Era semplicemente accaduto che, durante lavori di manutenzione degli impianti, una notevole quantità di acqua accidentalmente fosse entrata a contatto con residui di lavorazione provocando una reazione chimica all’interno della cisterna numero 610 e quindi la fuoriuscita della nube composta da vapore acqueo e sostanza tossica. Solo in seguito si venne a sapere che la compagnia proprietaria aveva licenziato da un paio di anni per motivi economici il personale specializzato in grado di compiere queste delicate operazioni e che per di più le installazioni erano antiquate, tanto che né la valvola di sicurezza né la sirena di allarme funzionarono correttamente. Condizioni atmosferiche particolari come il vento e la temperatura notturna avevano favorito poi la dispersione colpendo in particolare una zona della città abitata dalla popolazione più povera, priva cioè anche di abitazioni con finestre e infissi che – per quanto in minima parte – avrebbero forse potuto attenuare in qualche modo gli effetti della nube.

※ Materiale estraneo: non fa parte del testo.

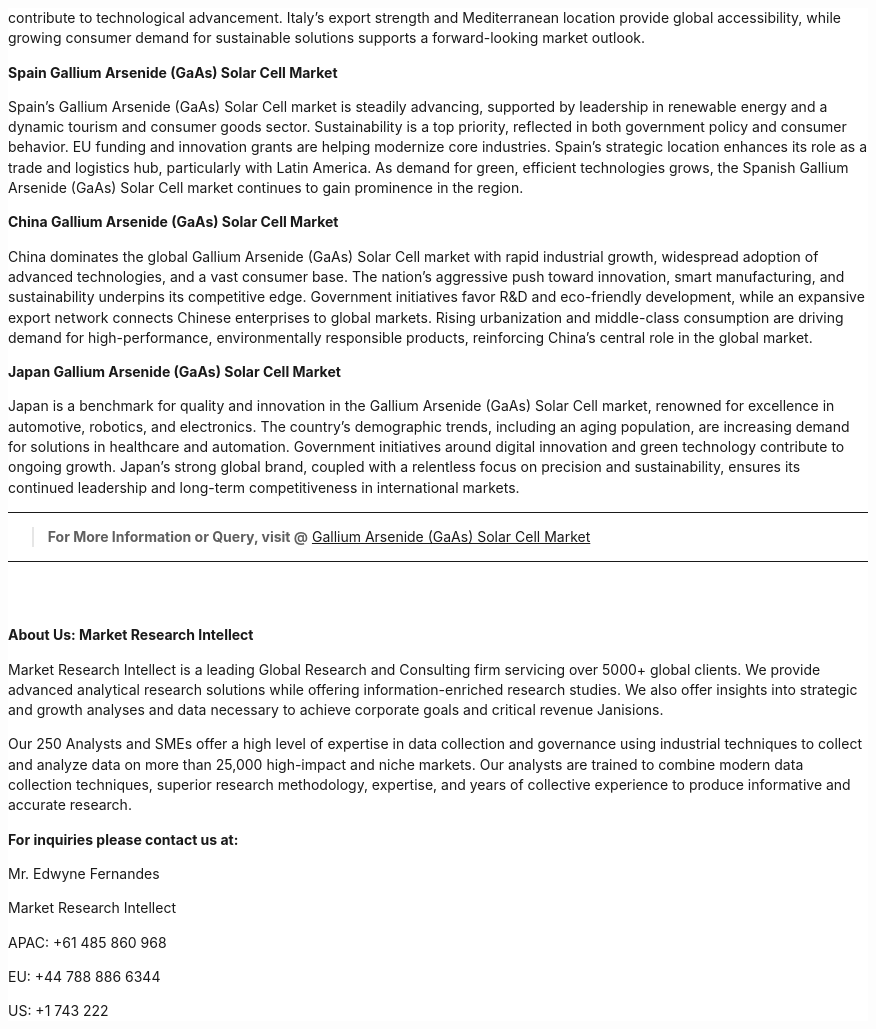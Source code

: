 contribute to technological advancement. Italy&rsquo;s export strength and Mediterranean location provide global accessibility, while growing consumer demand for sustainable solutions supports a forward-looking market outlook.</p><p class="" data-start="4424" data-end="4975"><strong data-start="4424" data-end="4445">Spain Gallium Arsenide (GaAs) Solar Cell Market</strong></p><p class="" data-start="4424" data-end="4975">Spain&rsquo;s Gallium Arsenide (GaAs) Solar Cell market is steadily advancing, supported by leadership in renewable energy and a dynamic tourism and consumer goods sector. Sustainability is a top priority, reflected in both government policy and consumer behavior. EU funding and innovation grants are helping modernize core industries. Spain&rsquo;s strategic location enhances its role as a trade and logistics hub, particularly with Latin America. As demand for green, efficient technologies grows, the Spanish Gallium Arsenide (GaAs) Solar Cell market continues to gain prominence in the region.</p><p class="" data-start="4977" data-end="5589"><strong data-start="4977" data-end="4998">China Gallium Arsenide (GaAs) Solar Cell Market</strong></p><p class="" data-start="4977" data-end="5589">China dominates the global Gallium Arsenide (GaAs) Solar Cell market with rapid industrial growth, widespread adoption of advanced technologies, and a vast consumer base. The nation&rsquo;s aggressive push toward innovation, smart manufacturing, and sustainability underpins its competitive edge. Government initiatives favor R&amp;D and eco-friendly development, while an expansive export network connects Chinese enterprises to global markets. Rising urbanization and middle-class consumption are driving demand for high-performance, environmentally responsible products, reinforcing China&rsquo;s central role in the global market.</p><p class="" data-start="5591" data-end="6162"><strong data-start="5591" data-end="5612">Japan Gallium Arsenide (GaAs) Solar Cell Market</strong></p><p class="" data-start="5591" data-end="6162">Japan is a benchmark for quality and innovation in the Gallium Arsenide (GaAs) Solar Cell market, renowned for excellence in automotive, robotics, and electronics. The country&rsquo;s demographic trends, including an aging population, are increasing demand for solutions in healthcare and automation. Government initiatives around digital innovation and green technology contribute to ongoing growth. Japan&rsquo;s strong global brand, coupled with a relentless focus on precision and sustainability, ensures its continued leadership and long-term competitiveness in international markets.</p><hr /><blockquote><p><span class="font-[700]"><strong>For More Information or Query, visit&nbsp;@</strong>&nbsp;</span><span class="font-[700]"><a href="https://www.marketresearchintellect.com/product/gallium-arsenide-gaas-solar-cell-market/?utm_source=Linkedin&utm_medium=017" target="_blank" data-tracking-control-name="article-ssr-frontend-pulse_little-text-block" data-tracking-will-navigate="" data-test-link="">Gallium Arsenide (GaAs) Solar Cell Market</a></span></p></blockquote><hr /><h3>&nbsp;</h3><p><strong><span class="font-[700]">About Us: Market Research Intellect</span></strong></p><p><span class="">Market Research Intellect is a leading Global Research and Consulting firm servicing over 5000+ global clients. We provide advanced analytical research solutions while offering information-enriched research studies.&nbsp;</span>We also offer insights into strategic and growth analyses and data necessary to achieve corporate goals and critical revenue Janisions.</p><p><span class="">Our 250 Analysts and SMEs offer a high level of expertise in data collection and governance using industrial techniques to collect and analyze data on more than 25,000 high-impact and niche markets. Our analysts are trained to combine modern data collection techniques, superior research methodology, expertise, and years of collective experience to produce informative and accurate research.</span></p><p><strong>For inquiries please contact us at:</strong></p><p>Mr. Edwyne Fernandes</p><p>Market Research Intellect</p><p>APAC: +61 485 860 968</p><p>EU: +44 788 886 6344</p><p>US: +1 743 222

Il comportamento assunto dalla multinazionale nelle prime ore successive alla fuoriuscita della nube fu peggio che reticente: poiché uno dei primi sintomi tra i colpiti dalle sostanze tossiche era una acuta irritazione degli occhi, la compagnia dichiarò che in quella fabbrica era lavorato un particolare prodotto chimico ‘simile’ ai gas lacrimogeni e che la situazione era comunque sotto controllo. Solo a seguito di alcune autopsie condotte da un medico tedesco e uno indiano, si rilevò che il sangue delle vittime aveva una colorazione tale da dubitare della versione ufficiale. In realtà nella fabbrica – tra l’altro collocata praticamente all’interno della città – era prodotto un fitofarmaco, un potente pesticida (Sevin) utilizzato in agricoltura per combattere gli insetti. Il principio attivo contenuto, ritenuto tossico per gli esseri umani, è oggi al bando in numerosi paesi non solo europei come Austria, Germania, Svezia, Danimarca e Regno Unito, ma anche extraeuropei come Iran e Angola.

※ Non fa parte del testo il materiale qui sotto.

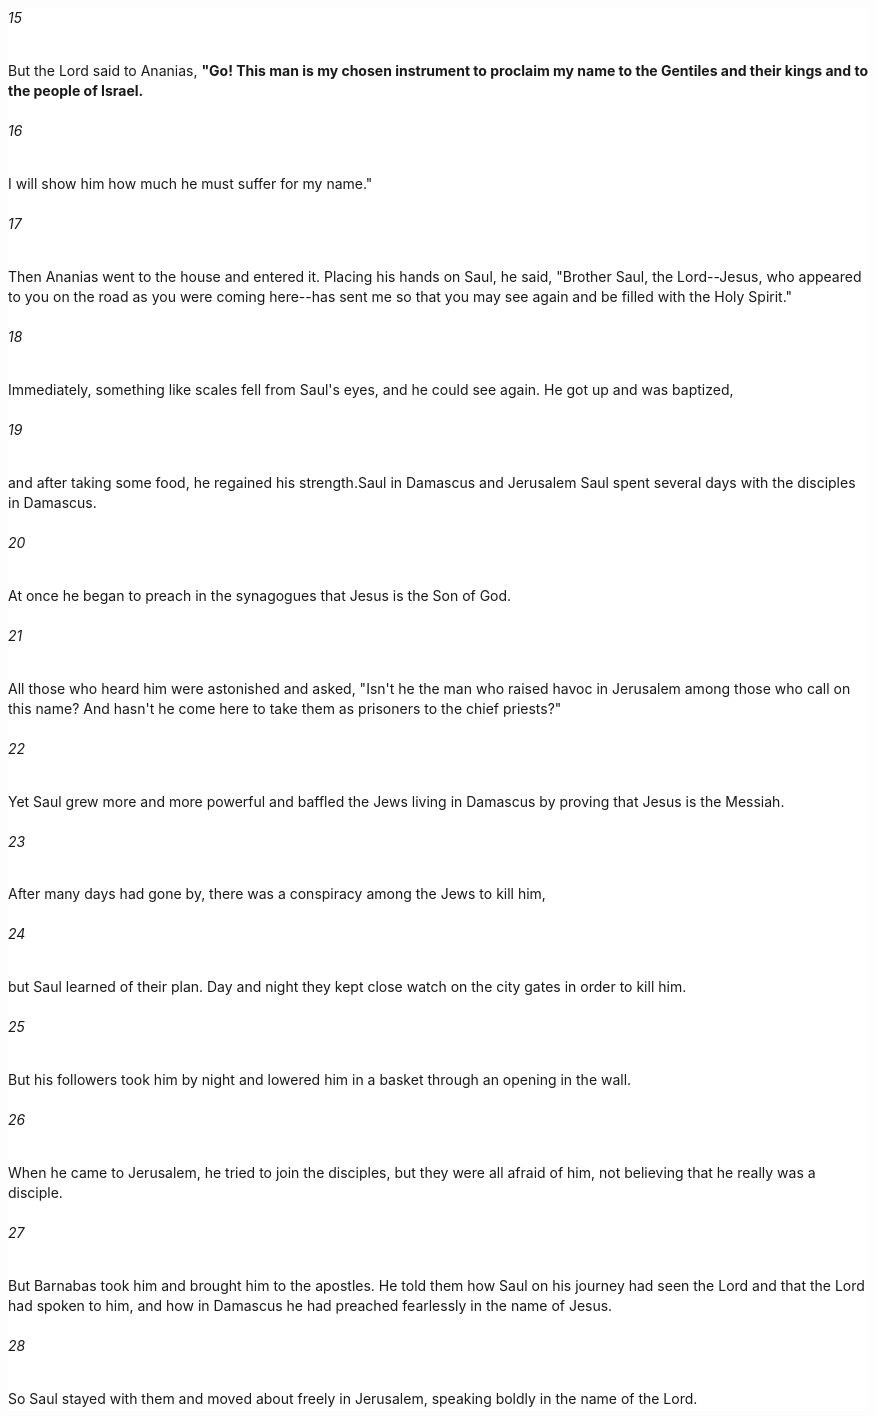 ###### 15 
But the Lord said to Ananias, **"Go! This man is my chosen instrument to proclaim my name to the Gentiles and their kings and to the people of Israel.** 

###### 16 
I will show him how much he must suffer for my name." 

###### 17 
Then Ananias went to the house and entered it. Placing his hands on Saul, he said, "Brother Saul, the Lord--Jesus, who appeared to you on the road as you were coming here--has sent me so that you may see again and be filled with the Holy Spirit." 

###### 18 
Immediately, something like scales fell from Saul's eyes, and he could see again. He got up and was baptized, 

###### 19 
and after taking some food, he regained his strength.Saul in Damascus and Jerusalem Saul spent several days with the disciples in Damascus. 

###### 20 
At once he began to preach in the synagogues that Jesus is the Son of God. 

###### 21 
All those who heard him were astonished and asked, "Isn't he the man who raised havoc in Jerusalem among those who call on this name? And hasn't he come here to take them as prisoners to the chief priests?" 

###### 22 
Yet Saul grew more and more powerful and baffled the Jews living in Damascus by proving that Jesus is the Messiah. 

###### 23 
After many days had gone by, there was a conspiracy among the Jews to kill him, 

###### 24 
but Saul learned of their plan. Day and night they kept close watch on the city gates in order to kill him. 

###### 25 
But his followers took him by night and lowered him in a basket through an opening in the wall. 

###### 26 
When he came to Jerusalem, he tried to join the disciples, but they were all afraid of him, not believing that he really was a disciple. 

###### 27 
But Barnabas took him and brought him to the apostles. He told them how Saul on his journey had seen the Lord and that the Lord had spoken to him, and how in Damascus he had preached fearlessly in the name of Jesus. 

###### 28 
So Saul stayed with them and moved about freely in Jerusalem, speaking boldly in the name of the Lord.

Nel 2014, in occasione del trentesimo anniversario, la situazione del luogo si presentava ancora spaventosa, aggravata dal fatto che non era stata condotta una bonifica del terreno contaminato. L’unica misura messa in atto dalla Union Carbide all’epoca del disastro fu di far sprofondare in un grande stagno parti dei macchinari compromessi e ancora si trovavano li appena visibili sotto il pelo dell’acqua. Inoltre, nei terreni adiacenti gli impianti dismessi, è stata rilevata la presenza di scarti di lavorazione mai rimossi, anche visibili ad un esame superficiale. All’interno, arrugginito, ma ancora riconoscibile in mezzo alla vegetazione cresciuta nel frattempo, si trovava ancora la cisterna 610 dalla quale erano uscite ben quaranta tonnellate della sostanza mortale spandendosi sulla città.